• Description of the task
In the entries below, find the line with "is interesting, great" and print exactly every line from there up to and including the line with "Netweaver \& Security specialist.", with no other lines.

(Extracted information)

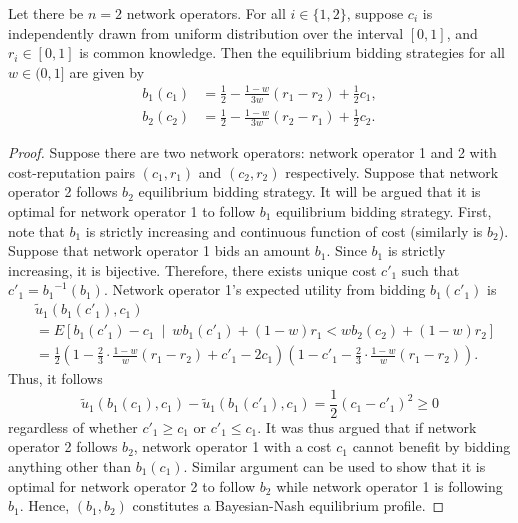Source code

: \begin{propositiona}[\ref{prop:pcomp_equi_bidding_str_direct}]
Let there be $n=2$ network operators. For all $i\in\{1, 2\}$, suppose $c_i$ is independently drawn from uniform distribution over the interval $[0,1]$, and $r_i\in [0,1]$ is common knowledge. Then the equilibrium bidding strategies for all $w\in (0,1]$ are given by
\begin{align}
  b_1(c_1) &= \frac{1}{2} - \frac{1-w}{3w}(r_1-r_2) + \frac{1}{2}c_1,\\[2ex]
  b_2(c_2) &= \frac{1}{2} - \frac{1-w}{3w}(r_2-r_1) + \frac{1}{2}c_2.
\end{align}
\end{propositiona}
\begin{proof}
Suppose there are two network operators: network operator 1 and 2 with cost-reputation pairs $(c_1,r_1)$ and $(c_2,r_2)$ respectively. Suppose that network operator 2 follows $b_2$ equilibrium bidding strategy. It will be argued that it is optimal for network operator 1 to follow $b_1$ equilibrium bidding strategy. First, note that $b_1$ is strictly increasing and continuous function of cost (similarly is $b_2$). Suppose that network operator 1 bids an amount $b_1$. Since $b_1$ is strictly increasing, it is bijective. Therefore, there exists unique cost $c'_1$ such that $c'_1 = {b_1}^{-1}(b_1)$. Network operator 1's expected utility from bidding $b_1(c'_1)$ is
\begin{align}
	&\tilde{u}_1(b_1(c'_1), c_1) \\\nonumber
	&= E \left[ b_1(c'_1) - c_1 \:\middle\vert\: wb_1(c'_1) + (1-w)r_1 < wb_2(c_2) + (1-w)r_2 \right] \\\nonumber
	&= \frac{1}{2} \left( 1 - \frac{2}{3}\cdot\frac{1-w}{w}(r_1-r_2) + c'_1 - 2c_1 \right) \left( 1 - c'_1 - \frac{2}{3}\cdot\frac{1-w}{w}(r_1-r_2) \right).
\end{align}
Thus, it follows
\begin{equation}
	\tilde{u}_1(b_1(c_1), c_1) - \tilde{u}_1(b_1(c'_1), c_1) = \frac{1}{2}(c_1-c'_1)^2 \ge 0
\end{equation}
regardless of whether $c'_1\ge c_1$ or $c'_1 \le c_1$. It was thus argued that if network operator 2 follows $b_2$, network operator 1 with a cost $c_1$ cannot benefit by bidding anything other than $b_1(c_1)$. Similar argument can be used to show that it is optimal for network operator 2 to follow $b_2$ while network operator 1 is following $b_1$. Hence, $(b_1,b_2)$ constitutes a Bayesian-Nash equilibrium profile.
\end{proof}


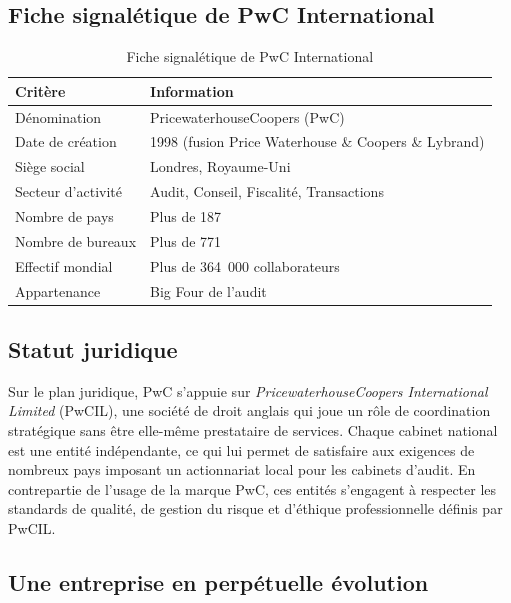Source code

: \documentclass[12pt,a4paper,twoside]{report}
\begin{document}
\subsection{Fiche signalétique de PwC International}

\begin{table}[H]
\centering
\caption{Fiche signalétique de PwC International}
\label{tab:fiche_pwc_intl}
\begin{tabular}{ll}
\toprule
\textbf{Critère}              & \textbf{Information} \\
\midrule
Dénomination                  & PricewaterhouseCoopers (PwC) \\
Date de création              & 1998 (fusion Price Waterhouse \& Coopers \& Lybrand) \\
Siège social                  & Londres, Royaume-Uni \\
Secteur d'activité            & Audit, Conseil, Fiscalité, Transactions \\
Nombre de pays                & Plus de 187 \\
Nombre de bureaux             & Plus de 771 \\
Effectif mondial              & Plus de 364~000 collaborateurs \\
Appartenance                  & Big Four de l'audit \\
\bottomrule
\end{tabular}
\end{table}

\subsection{Statut juridique}

Sur le plan juridique, PwC s'appuie sur \textit{PricewaterhouseCoopers International Limited} (PwCIL), une société de droit anglais qui joue un rôle de coordination stratégique sans être elle-même prestataire de services. Chaque cabinet national est une entité indépendante, ce qui lui permet de satisfaire aux exigences de nombreux pays imposant un actionnariat local pour les cabinets d'audit. En contrepartie de l'usage de la marque PwC, ces entités s'engagent à respecter les standards de qualité, de gestion du risque et d'éthique professionnelle définis par PwCIL.

\subsection{Une entreprise en perpétuelle évolution}
\end{document}
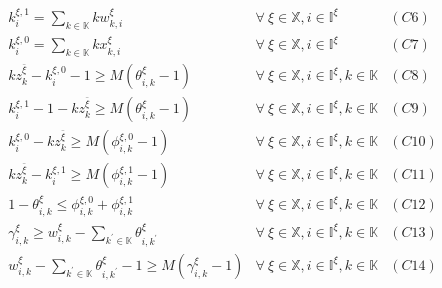 \documentclass[]{interact}
\theoremstyle{plain}%
\theoremstyle{definition}
\theoremstyle{remark}
\begin{document}
\begin{eqnarray}
k^{\xi,1}_i = \sum_{k\in \mathbb{K}}kw^{\xi}_{k,i}& \forall\ \xi\in \mathbb{X},i\in \mathbb{I}^{\xi}&(C6)\nonumber\\
k^{\xi,0}_i = \sum_{k\in \mathbb{K}}kx^{\xi}_{k,i}& \forall\ \xi\in \mathbb{X},i\in \mathbb{I}^{\xi}&(C7)\nonumber\\
kz^{\bar{\xi}}_k -k^{\xi,0}_i - 1 \ge M(\theta^{\xi}_{i,k}-1)& \forall\ \xi\in \mathbb{X},i\in \mathbb{I}^{\xi},k\in \mathbb{K}&(C8)\nonumber\\
k^{\xi,1}_i - 1 - kz^{\bar{\xi}}_k \ge M(\theta^{\xi}_{i,k}-1)& \forall\ \xi\in \mathbb{X},i\in \mathbb{I}^{\xi},k\in \mathbb{K}&(C9)\nonumber\\
k^{\xi,0}_i - kz^{\bar{\xi}}_k \ge M(\phi^{\xi,0}_{i,k}-1)&\forall\ \xi\in \mathbb{X},i\in \mathbb{I}^{\xi},k\in \mathbb{K}&(C10)\nonumber\\
kz^{\bar{\xi}}_k - k^{\xi,1}_i \ge M(\phi^{\xi,1}_{i,k}-1)&\forall\ \xi\in \mathbb{X},i\in \mathbb{I}^{\xi},k\in \mathbb{K}&(C11)\nonumber\\
1-\theta^{\xi}_{i,k} \le \phi^{\xi,0}_{i,k} + \phi^{\xi,1}_{i,k}&\forall\ \xi\in \mathbb{X},i\in \mathbb{I}^{\xi},k\in \mathbb{K}&(C12)\nonumber\\
\gamma^{\xi}_{i,k} \ge w^{\xi}_{i,k} - \sum_{k^{'}\in \mathbb{K}}\theta^{\xi}_{i,k^{'}}&\forall\ \xi\in \mathbb{X},i\in \mathbb{I}^{\xi},k\in \mathbb{K}&(C13)\nonumber\\
w^{\xi}_{i,k} - \sum_{k^{'}\in \mathbb{K}}\theta^{\xi}_{i,k^{'}} -1 \ge M(\gamma^{\xi}_{i,k}-1) &\forall\ \xi\in \mathbb{X},i\in \mathbb{I}^{\xi},k\in \mathbb{K}&(C14)\nonumber
\end{eqnarray}
\end{document}
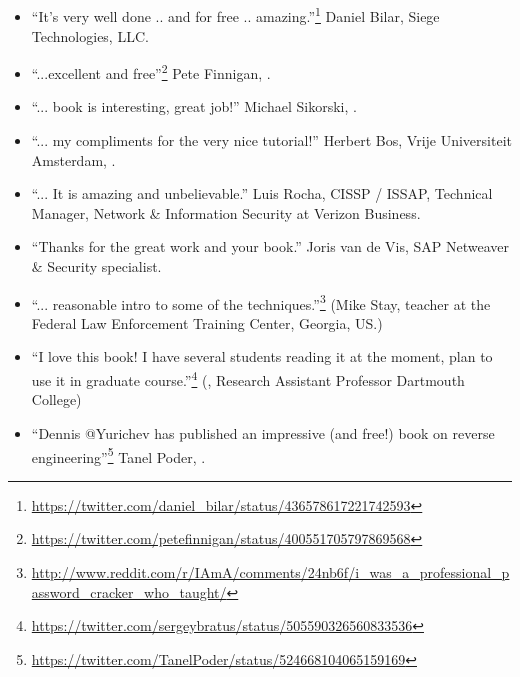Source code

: \subsection*{ \IT{\TITLE}}

\begin{itemize}
\item ``It's very well done .. and for free .. amazing.''\footnote{\url{https://twitter.com/daniel_bilar/status/436578617221742593}} Daniel Bilar, Siege Technologies, LLC.

\item ``...excellent and free''\footnote{\url{https://twitter.com/petefinnigan/status/400551705797869568}} Pete Finnigan, \oracle{}.

\item ``... book is interesting, great job!'' Michael Sikorski,  .

\item ``... my compliments for the very nice tutorial!'' Herbert Bos,  Vrije Universiteit Amsterdam,  .

\item ``... It is amazing and unbelievable.'' Luis Rocha, CISSP / ISSAP, Technical Manager, Network \& Information Security at Verizon Business.

\item ``Thanks for the great work and your book.'' Joris van de Vis, SAP Netweaver \& Security specialist.

\item ``... reasonable intro to some of the techniques.''\footnote{\url{http://www.reddit.com/r/IAmA/comments/24nb6f/i_was_a_professional_password_cracker_who_taught/}} (Mike Stay, teacher at the Federal Law Enforcement Training Center, Georgia, US.)

\item ``I love this book! I have several students reading it at the moment, plan to use it in graduate course.''\footnote{\url{https://twitter.com/sergeybratus/status/505590326560833536}} (, Research Assistant Professor   Dartmouth College)

\item ``Dennis @Yurichev has published an impressive (and free!) book on reverse engineering''\footnote{\url{https://twitter.com/TanelPoder/status/524668104065159169}} Tanel Poder, .

\end{itemize}
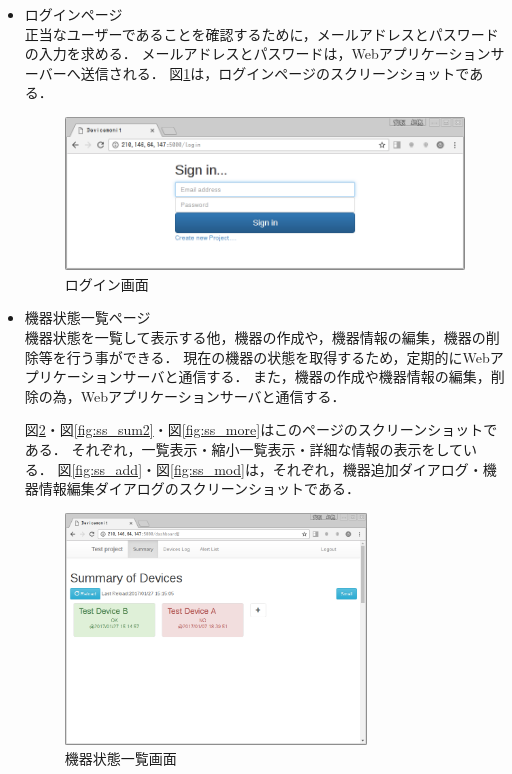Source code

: \begin{itemize}
	\item ログインページ\\
		正当なユーザーであることを確認するために，メールアドレスとパスワードの入力を求める．
		メールアドレスとパスワードは，Webアプリケーションサーバーへ送信される．
		図\ref{fig:ss_login}は，ログインページのスクリーンショットである．
		\begin{figure}[htbp]
		\includegraphics[width=16cm]{images/login.png}
		\caption{ログイン画面}
		\label{fig:ss_login}
		\end{figure}

	\item 機器状態一覧ページ\\
		機器状態を一覧して表示する他，機器の作成や，機器情報の編集，機器の削除等を行う事ができる．
		現在の機器の状態を取得するため，定期的にWebアプリケーションサーバと通信する．
		また，機器の作成や機器情報の編集，削除の為，Webアプリケーションサーバと通信する．

		図\ref{fig:ss_sum1}・図\ref{fig:ss_sum2}・図\ref{fig:ss_more}はこのページのスクリーンショットである．
		それぞれ，一覧表示・縮小一覧表示・詳細な情報の表示をしている．
		図\ref{fig:ss_add}・図\ref{fig:ss_mod}は，それぞれ，機器追加ダイアログ・機器情報編集ダイアログのスクリーンショットである．
		\begin{figure}[htbp]
		\includegraphics[width=8cm]{images/screenshot_summary1.png}
		\caption{機器状態一覧画面}
		\label{fig:ss_sum1}
		\end{figure}
		

\end{itemize}
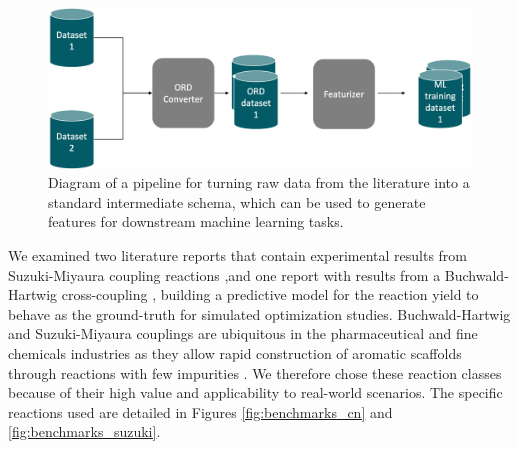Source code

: \begin{figure}[t]
    \centering
    \includegraphics[width=\textwidth]{gfx/Chapter03/etl_pipeline.png}
    \caption{Diagram of a pipeline for turning raw data from the literature into a standard intermediate schema, which can be used to generate features for downstream machine learning tasks.}
    \label{fig:ord_pipeline}
\end{figure}

We examined two literature reports that contain experimental results from Suzuki-Miyaura coupling reactions \cite{Baumgartner2018, Reizman2016b} ,and one report with results from a Buchwald-Hartwig cross-coupling \cite{Baumgartner2019}, building a predictive model for the reaction yield to behave as the ground-truth for simulated optimization studies. Buchwald-Hartwig and Suzuki-Miyaura couplings are ubiquitous in the pharmaceutical and fine chemicals industries as they allow rapid construction of aromatic scaffolds through reactions with few impurities \cite{Brown2016}. We therefore chose these reaction classes because of their high value and applicability to real-world scenarios. The specific reactions used are detailed in Figures \ref{fig:benchmarks_cn} and \ref{fig:benchmarks_suzuki}.


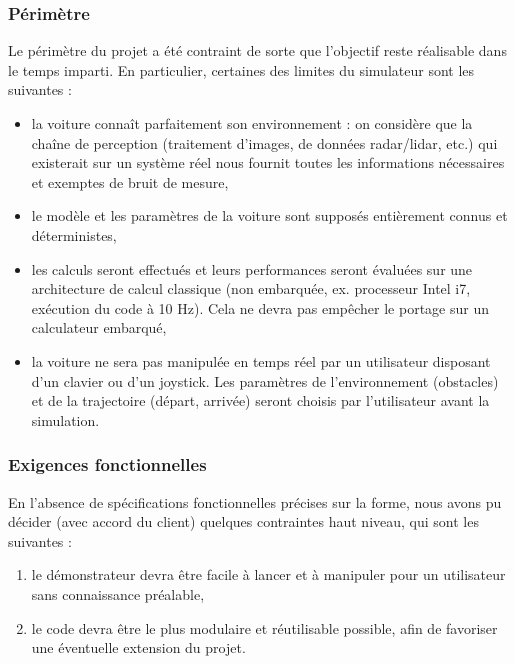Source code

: \documentclass[a4paper,12pt]{report}
\newcommand{\bi}{\begin{itemize}}
\newcommand{\ei}{\end{itemize}}
\newcommand{\itemo}{\item[\textsf{o}]}
\begin{document}
\subsubsection{Périmètre} 
Le périmètre du projet a été contraint de sorte que l'objectif reste réalisable dans le temps imparti. En particulier, certaines des limites du simulateur sont les suivantes :
\bi
\itemo la voiture connaît parfaitement son environnement : on considère que la chaîne de perception (traitement d'images, de données radar/lidar, etc.) qui existerait sur un système réel nous fournit toutes les informations nécessaires et exemptes de bruit de mesure,
\itemo le modèle et les paramètres de la voiture sont supposés entièrement connus et déterministes,
\itemo les calculs seront effectués et leurs performances seront évaluées sur une architecture de calcul classique (non embarquée, ex. processeur Intel i7, exécution du code à 10 Hz). Cela ne devra pas empêcher le portage sur un calculateur embarqué,
\itemo la voiture ne sera pas manipulée en temps réel par un utilisateur disposant d'un clavier ou d'un joystick. Les paramètres de l'environnement (obstacles) et de la trajectoire (départ, arrivée) seront choisis par l'utilisateur avant la simulation.
\ei



\subsubsection{Exigences fonctionnelles} 
En l'absence de spécifications fonctionnelles précises sur la forme, nous avons pu décider (avec accord du client) quelques contraintes haut niveau, qui sont les suivantes :
\begin{enumerate}
\item le démonstrateur devra être facile à lancer et à manipuler pour un utilisateur sans connaissance préalable,
\item le code devra être le plus modulaire et réutilisable possible, afin de favoriser une éventuelle extension du projet.
\end{enumerate}

\bigskip
\end{document}
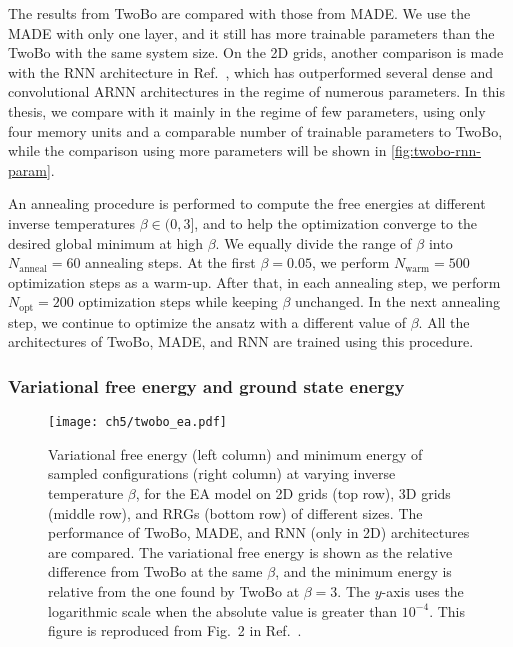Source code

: The results from TwoBo are compared with those from MADE. We use the MADE with only one layer, and it still has more trainable parameters than the TwoBo with the same system size. On the 2D grids, another comparison is made with the RNN architecture in Ref.~\cite{hibat2021variational}, which has outperformed several dense and convolutional ARNN architectures in the regime of numerous parameters. In this thesis, we compare with it mainly in the regime of few parameters, using only four memory units and a comparable number of trainable parameters to TwoBo, while the comparison using more parameters will be shown in \cref{fig:twobo-rnn-param}.

An annealing procedure is performed to compute the free energies at different inverse temperatures $\beta \in (0, 3]$, and to help the optimization converge to the desired global minimum at high $\beta$. We equally divide the range of $\beta$ into $N_\text{anneal} = 60$ annealing steps. At the first $\beta = 0.05$, we perform $N_\text{warm} = 500$ optimization steps as a warm-up. After that, in each annealing step, we perform $N_\text{opt} = 200$ optimization steps while keeping $\beta$ unchanged. In the next annealing step, we continue to optimize the ansatz with a different value of $\beta$. All the architectures of TwoBo, MADE, and RNN are trained using this procedure.

\subsubsection{Variational free energy and ground state energy}

\begin{figure}[htb]
\centering
\texttt{[image: ch5/twobo\_ea.pdf]}
\caption[TwoBo results of Edwards--Anderson (EA) model]{
Variational free energy (left column) and minimum energy of sampled configurations (right column) at varying inverse temperature $\beta$, for the EA model on 2D grids (top row), 3D grids (middle row), and RRGs (bottom row) of different sizes.
The performance of TwoBo, MADE, and RNN (only in 2D) architectures are compared.
The variational free energy is shown as the relative difference from TwoBo at the same $\beta$, and the minimum energy is relative from the one found by TwoBo at $\beta = 3$.
The $y$-axis uses the logarithmic scale when the absolute value is greater than $10^{-4}$.
This figure is reproduced from Fig.~2 in Ref.~\cite{biazzo2024sparse}.
}
\label{fig:twobo-ea}
\end{figure}

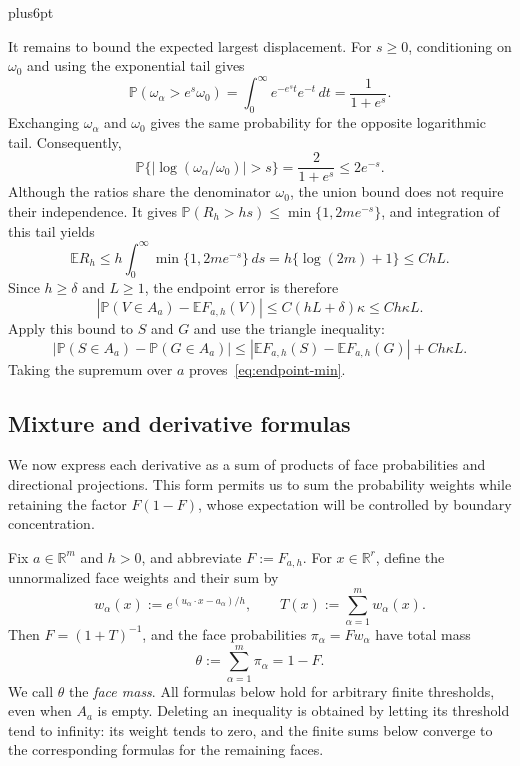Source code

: \documentclass[11pt,letterpaper,twoside,leqno]{article}
\makeatletter
\theoremstyle{bookplain}
\theoremstyle{bookremark}
\renewenvironment{proof}[1][\proofname]{\par
  \pushQED{\qed}\normalfont\topsep6pt plus6pt\relax
  \trivlist\item[\hskip\labelsep\bfseries #1\@addpunct{.}]\ignorespaces
}{\popQED\endtrivlist\@endpefalse}
\newcommand{\E}{\mathbb E}
\newcommand{\Pp}{\mathbb P}
\newcommand{\R}{\mathbb R}
\makeatother
\begin{document}
\begin{proof}[Proof of Lemma~\ref{lem:endpoint}]
It remains to bound the expected largest displacement. For $s\ge0$,
conditioning on $\omega_0$ and using the exponential tail gives
\[
 \Pp(\omega_\alpha>e^s\omega_0)
 =\int_0^\infty e^{-e^s t}e^{-t}\,dt
 =\frac1{1+e^s}.
\]
Exchanging $\omega_\alpha$ and $\omega_0$ gives the same probability for
the opposite logarithmic tail. Consequently,
\[
 \Pp\{|\log(\omega_\alpha/\omega_0)|>s\}
 =\frac2{1+e^s}\le2e^{-s}.
\]
Although the ratios share the denominator $\omega_0$, the union bound
does not require their independence. It gives
$\Pp(R_h>hs)\le\min\{1,2me^{-s}\}$, and integration of this tail yields
\[
 \E R_h
 \le h\int_0^\infty\min\{1,2me^{-s}\}\,ds
 =h\{\log(2m)+1\}\le ChL.
\]
Since $h\ge\delta$ and $L\ge1$, the endpoint error is therefore
\[
 |\Pp(V\in A_a)-\E F_{a,h}(V)|
 \le C(hL+\delta)\kappa\le Ch\kappa L.
\]
Apply this bound to $S$ and $G$ and use the triangle inequality:
\[
 |\Pp(S\in A_a)-\Pp(G\in A_a)|
 \le|\E F_{a,h}(S)-\E F_{a,h}(G)|+Ch\kappa L.
\]
Taking the supremum over $a$ proves~\eqref{eq:endpoint-min}.
\end{proof}

\subsection{\texorpdfstring{Mixture and derivative formulas}{Mixture and derivative formulas}}\label{appx-sec:mixture}

We now express each derivative as a sum of products of face
probabilities and directional projections. This form permits us to
sum the probability weights while retaining the factor $F(1-F)$,
whose expectation will be controlled by boundary concentration.

Fix $a\in\R^m$ and $h>0$, and abbreviate $F:=F_{a,h}$.
For $x\in\R^r$, define the unnormalized face weights and their sum by
\[
 w_\alpha(x):=e^{(u_\alpha\cdot x-a_\alpha)/h},
 \qquad T(x):=\sum_{\alpha=1}^m w_\alpha(x).
\]
Then $F=(1+T)^{-1}$, and the face probabilities
$\pi_\alpha=Fw_\alpha$ have total mass
\[
 \theta:=\sum_{\alpha=1}^m\pi_\alpha=1-F.
\]
We call $\theta$ the \emph{face mass}. All formulas below hold for
arbitrary finite thresholds, even when $A_a$ is empty. Deleting
an inequality is obtained by letting its threshold tend to infinity:
its weight tends to zero, and the finite sums below converge to the
corresponding formulas for the remaining faces.
\end{document}
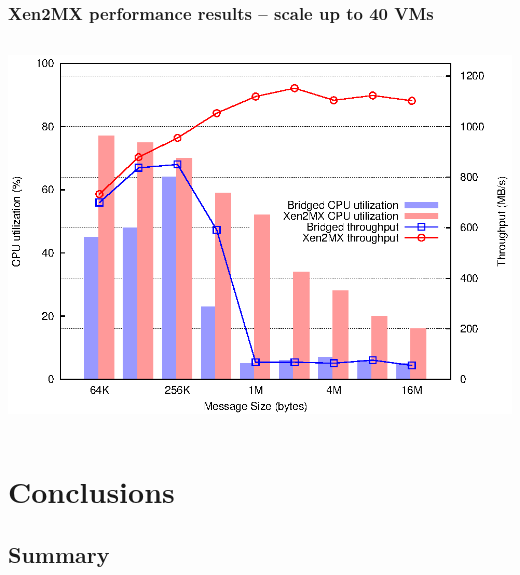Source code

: \documentclass[red,slidestop,notes,compress,mathserif]{beamer}
\begin{document}
\begin{frame}
\frametitle{Xen2MX performance results -- scale up to 40 VMs}
\begin{columns}
\includegraphics[width=\textwidth]{figs/bare/scale_bw.eps}
\end{columns}
\end{frame}

\section{Conclusions}

\subsection{Summary}
\end{document}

(End Extracted information)

• Solution for this problem
\item ``... book is interesting, great job!'' Michael Sikorski,  .

\item ``... my compliments for the very nice tutorial!'' Herbert Bos,  Vrije Universiteit Amsterdam,  .

\item ``... It is amazing and unbelievable.'' Luis Rocha, CISSP / ISSAP, Technical Manager, Network \& Information Security at Verizon Business.

\item ``Thanks for the great work and your book.'' Joris van de Vis, SAP Netweaver \& Security specialist.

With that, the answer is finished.